Rebuilding the Guardrails: The Next President’s To-Do List
When America elects its next president, they won’t inherit a simple handoff of policies and programs. They’ll inherit the smoldering remains of democratic guardrails that once defined the presidency itself. Donald Trump’s years in office—and his return—have left the Oval Office looking less like a symbol of checks and balances and more like a crash test site for norms. The first task of the next president will not be rolling out some shiny new agenda; it will be sweeping up the broken glass of democratic accountability.
Step One: Restore the Watchdogs
Start with the inspectors general. These watchdogs were created precisely to keep government honest—independent investigators who can follow the money, call out corruption, and ensure laws are followed inside sprawling federal agencies. Trump, uncomfortable with oversight, fired or sidelined them at will. Without them, corruption festers in the dark. The next president must re-install these sentinels, empower them with real independence, and protect them from political retaliation.
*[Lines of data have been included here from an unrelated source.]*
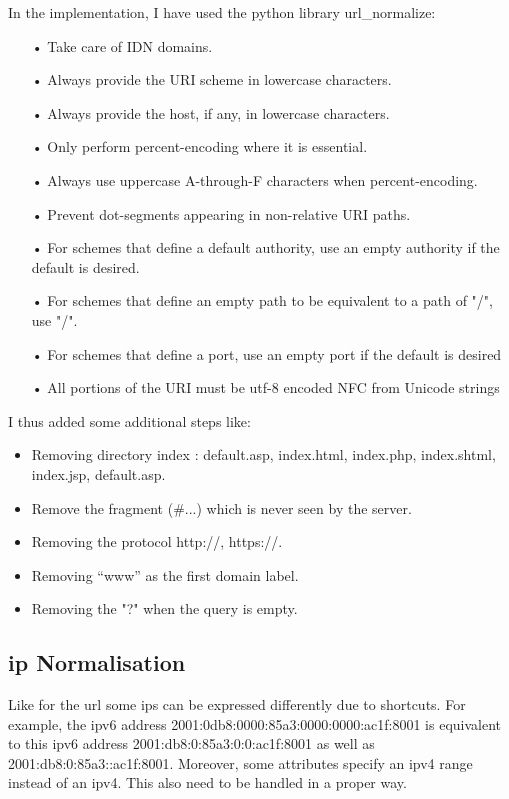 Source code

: \documentclass{eplmastersthesis}
\begin{document}
In the implementation, I have used the python library url\_normalize:
\begin{itemize}
\item[•] Take care of IDN domains.
\item[•] Always provide the URI scheme in lowercase characters.
\item[•] Always provide the host, if any, in lowercase characters.
\item[•] Only perform percent-encoding where it is essential.
\item[•] Always use uppercase A-through-F characters when percent-encoding.
\item[•] Prevent dot-segments appearing in non-relative URI paths.
\item[•] For schemes that define a default authority, use an empty authority if the default is desired.
\item[•] For schemes that define an empty path to be equivalent to a path of "/", use "/".
\item[•] For schemes that define a port, use an empty port if the default is desired
\item[•] All portions of the URI must be utf-8 encoded NFC from Unicode strings
\end{itemize}

I thus added some additional steps like:
\begin{itemize}
\item Removing directory index : {default.asp, index.html, index.php, index.shtml, index.jsp, default.asp}.
\item Remove the fragment (\#...) which is never seen by the server.
\item Removing the protocol {http://, https://}.
\item Removing  “www” as the first domain label.
\item Removing the "?" when the query is empty.
\end{itemize}

\subsection{\gls{ip} Normalisation}
\label{sec:IPNorm}
Like for the \gls{url} some \gls{ip}s can be expressed differently due to shortcuts. For example, the \gls{ipv6} address 2001:0db8:0000:85a3:0000:0000:ac1f:8001 is equivalent to this \gls{ipv6} address 2001:db8:0:85a3:0:0:ac1f:8001 as well as 2001:db8:0:85a3::ac1f:8001.
Moreover, some attributes specify an \gls{ipv4} range instead of an \gls{ipv4}. This also need to be handled in a proper way.\\
\end{document}
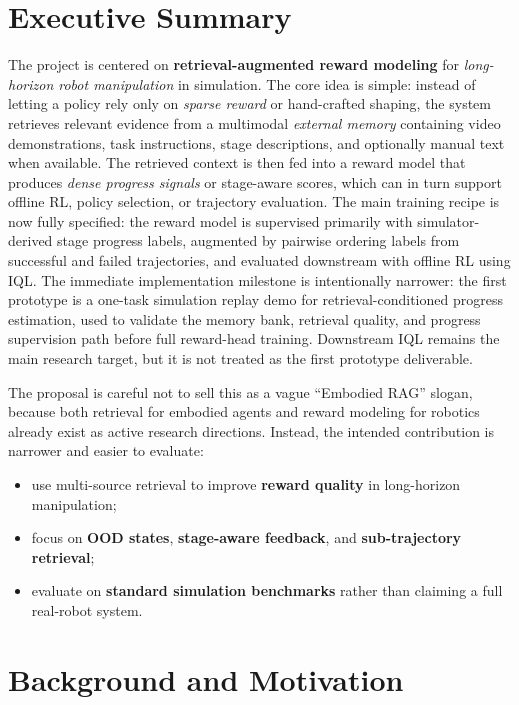 \section{Executive Summary}

The project is centered on \textbf{retrieval-augmented reward modeling} for
\textit{long-horizon robot manipulation} in simulation. The core idea is simple:
instead of letting a policy rely only on \textit{sparse reward} or hand-crafted shaping,
the system retrieves relevant evidence from a multimodal \textit{external memory}
containing video demonstrations, task instructions, stage descriptions, and optionally manual text when available.
The retrieved context is then fed into a reward model that produces
\textit{dense progress signals} or stage-aware scores, which can in turn support
offline RL, policy selection, or trajectory evaluation. The main training recipe is now
fully specified: the reward model is supervised primarily with simulator-derived stage progress labels,
augmented by pairwise ordering labels from successful and failed trajectories, and evaluated downstream with offline RL using IQL.
The immediate implementation milestone is intentionally narrower:
the first prototype is a one-task simulation replay demo for retrieval-conditioned progress estimation,
used to validate the memory bank, retrieval quality, and progress supervision path before full reward-head training.
Downstream IQL remains the main research target, but it is not treated as the first prototype deliverable.

The proposal is careful not to sell this as a vague ``Embodied RAG'' slogan,
because both retrieval for embodied agents and reward modeling for robotics already
exist as active research directions. Instead, the intended contribution is narrower and easier to evaluate:
\begin{itemize}
  \item use multi-source retrieval to improve \textbf{reward quality} in long-horizon manipulation;
  \item focus on \textbf{OOD states}, \textbf{stage-aware feedback}, and \textbf{sub-trajectory retrieval};
  \item evaluate on \textbf{standard simulation benchmarks} rather than claiming a full real-robot system.
\end{itemize}

\section{Background and Motivation}

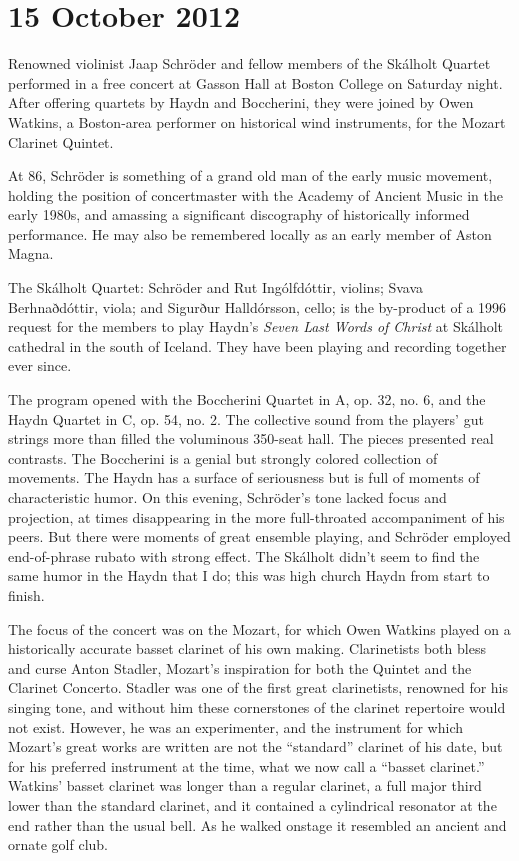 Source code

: \chapter{15 October 2012}

Renowned violinist Jaap Schröder  and fellow members of the  Skálholt Quartet performed in a free concert at Gasson Hall at Boston College on Saturday night. After offering quartets by Haydn and Boccherini, they were joined by Owen Watkins, a Boston-area performer on historical wind instruments, for the Mozart Clarinet Quintet.

At 86, Schröder is something of a grand old man of the early music movement, holding the position of concertmaster with the Academy of Ancient Music in the early 1980s, and amassing a significant discography of historically informed performance. He may also be remembered locally as an early member of Aston Magna.

The Skálholt Quartet: Schröder and Rut Ingólfdóttir, violins; Svava Berhnaðdóttir, viola; and Sigurður Halldórsson, cello; is the by-product of a 1996 request for the members to play Haydn’s \textit{Seven Last Words of Christ} at Skálholt cathedral in the south of Iceland. They have been playing and recording together ever since.

The program opened with the Boccherini Quartet in A, op. 32, no. 6, and the Haydn Quartet in C, op. 54, no. 2. The collective sound from the players’ gut strings more than filled the voluminous 350-seat hall. The pieces presented real contrasts. The Boccherini is a genial but strongly colored collection of movements. The Haydn has a surface of seriousness but is full of moments of characteristic humor. On this evening, Schröder’s tone lacked focus and projection, at times disappearing in the more full-throated accompaniment of his peers. But there were moments of great ensemble playing, and Schröder employed end-of-phrase rubato with strong effect. The Skálholt didn’t seem to find the same humor in the Haydn that I do; this was high church Haydn from start to finish.

The focus of the concert was on the Mozart, for which Owen Watkins played on a historically accurate basset clarinet of his own making. Clarinetists both bless and curse Anton Stadler, Mozart’s inspiration for both the Quintet and the Clarinet Concerto. Stadler was one of the first great clarinetists, renowned for his singing tone, and without him these cornerstones of the clarinet repertoire would not exist. However, he was an experimenter, and the instrument for which Mozart’s great works are written are not the “standard” clarinet of his date, but for his preferred instrument at the time, what we now call a “basset clarinet.” Watkins’ basset clarinet was longer than a regular clarinet, a full major third lower than the standard clarinet, and it contained a cylindrical resonator at the end rather than the usual bell. As he walked onstage it resembled an ancient and ornate golf club.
Otherwise, every department—from Defense to Health and Human Services—risks turning into a fiefdom run by loyalty rather than law.
Re-establishing Norms of Independence
Beyond inspectors general, the Department of Justice must be reset to function as the nation’s law enforcement agency, not the president’s personal legal team. Trump blurred that line repeatedly, leaning on DOJ leaders to protect allies and punish critics. A future president must not only resist this temptation but actively rebuild a culture where the public trusts DOJ decisions as impartial. That means appointing leadership committed to independence, insulating prosecutorial decisions from political meddling, and reminding Americans that no one is above the law—not even presidents or their friends.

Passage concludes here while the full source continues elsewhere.